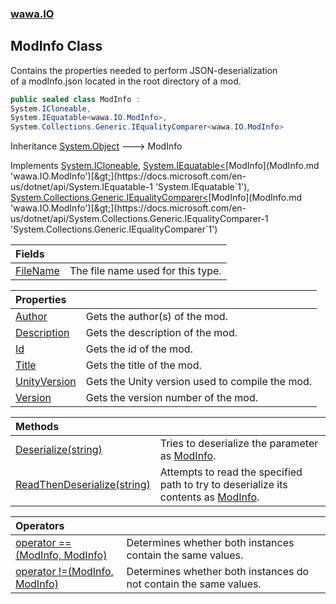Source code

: ### [wawa.IO](wawa.IO.md 'wawa.IO')

## ModInfo Class

Contains the properties needed to perform JSON-deserialization  
of a modInfo.json located in the root directory of a mod.

```csharp
public sealed class ModInfo :
System.ICloneable,
System.IEquatable<wawa.IO.ModInfo>,
System.Collections.Generic.IEqualityComparer<wawa.IO.ModInfo>
```

Inheritance [System.Object](https://docs.microsoft.com/en-us/dotnet/api/System.Object 'System.Object') &#129106; ModInfo

Implements [System.ICloneable](https://docs.microsoft.com/en-us/dotnet/api/System.ICloneable 'System.ICloneable'), [System.IEquatable&lt;](https://docs.microsoft.com/en-us/dotnet/api/System.IEquatable-1 'System.IEquatable`1')[ModInfo](ModInfo.md 'wawa.IO.ModInfo')[&gt;](https://docs.microsoft.com/en-us/dotnet/api/System.IEquatable-1 'System.IEquatable`1'), [System.Collections.Generic.IEqualityComparer&lt;](https://docs.microsoft.com/en-us/dotnet/api/System.Collections.Generic.IEqualityComparer-1 'System.Collections.Generic.IEqualityComparer`1')[ModInfo](ModInfo.md 'wawa.IO.ModInfo')[&gt;](https://docs.microsoft.com/en-us/dotnet/api/System.Collections.Generic.IEqualityComparer-1 'System.Collections.Generic.IEqualityComparer`1')

| Fields | |
| :--- | :--- |
| [FileName](ModInfo.FileName.md 'wawa.IO.ModInfo.FileName') | The file name used for this type. |

| Properties | |
| :--- | :--- |
| [Author](ModInfo.Author.md 'wawa.IO.ModInfo.Author') | Gets the author(s) of the mod. |
| [Description](ModInfo.Description.md 'wawa.IO.ModInfo.Description') | Gets the description of the mod. |
| [Id](ModInfo.Id.md 'wawa.IO.ModInfo.Id') | Gets the id of the mod. |
| [Title](ModInfo.Title.md 'wawa.IO.ModInfo.Title') | Gets the title of the mod. |
| [UnityVersion](ModInfo.UnityVersion.md 'wawa.IO.ModInfo.UnityVersion') | Gets the Unity version used to compile the mod. |
| [Version](ModInfo.Version.md 'wawa.IO.ModInfo.Version') | Gets the version number of the mod. |

| Methods | |
| :--- | :--- |
| [Deserialize(string)](ModInfo.Deserialize(string).md 'wawa.IO.ModInfo.Deserialize(string)') | Tries to deserialize the parameter as [ModInfo](ModInfo.md 'wawa.IO.ModInfo'). |
| [ReadThenDeserialize(string)](ModInfo.ReadThenDeserialize(string).md 'wawa.IO.ModInfo.ReadThenDeserialize(string)') | Attempts to read the specified path to try to deserialize its contents as [ModInfo](ModInfo.md 'wawa.IO.ModInfo'). |

| Operators | |
| :--- | :--- |
| [operator ==(ModInfo, ModInfo)](ModInfo.op_Equality(ModInfo,ModInfo).md 'wawa.IO.ModInfo.op_Equality(wawa.IO.ModInfo, wawa.IO.ModInfo)') | Determines whether both instances contain the same values. |
| [operator !=(ModInfo, ModInfo)](ModInfo.op_Inequality(ModInfo,ModInfo).md 'wawa.IO.ModInfo.op_Inequality(wawa.IO.ModInfo, wawa.IO.ModInfo)') | Determines whether both instances do not contain the same values. |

☆ ☆ ☆ ☆ ☆ ☆ ☆

* [TASK]:
Scan the records above for the word "microsoft". Show each line in which it appears.

* [WRITTEN SOLUTION]:
Inheritance [System.Object](https://docs.microsoft.com/en-us/dotnet/api/System.Object 'System.Object') &#129106; ModInfo
Implements [System.ICloneable](https://docs.microsoft.com/en-us/dotnet/api/System.ICloneable 'System.ICloneable'), [System.IEquatable&lt;](https://docs.microsoft.com/en-us/dotnet/api/System.IEquatable-1 'System.IEquatable`1')[ModInfo](ModInfo.md 'wawa.IO.ModInfo')[&gt;](https://docs.microsoft.com/en-us/dotnet/api/System.IEquatable-1 'System.IEquatable`1'), [System.Collections.Generic.IEqualityComparer&lt;](https://docs.microsoft.com/en-us/dotnet/api/System.Collections.Generic.IEqualityComparer-1 'System.Collections.Generic.IEqualityComparer`1')[ModInfo](ModInfo.md 'wawa.IO.ModInfo')[&gt;](https://docs.microsoft.com/en-us/dotnet/api/System.Collections.Generic.IEqualityComparer-1 'System.Collections.Generic.IEqualityComparer`1')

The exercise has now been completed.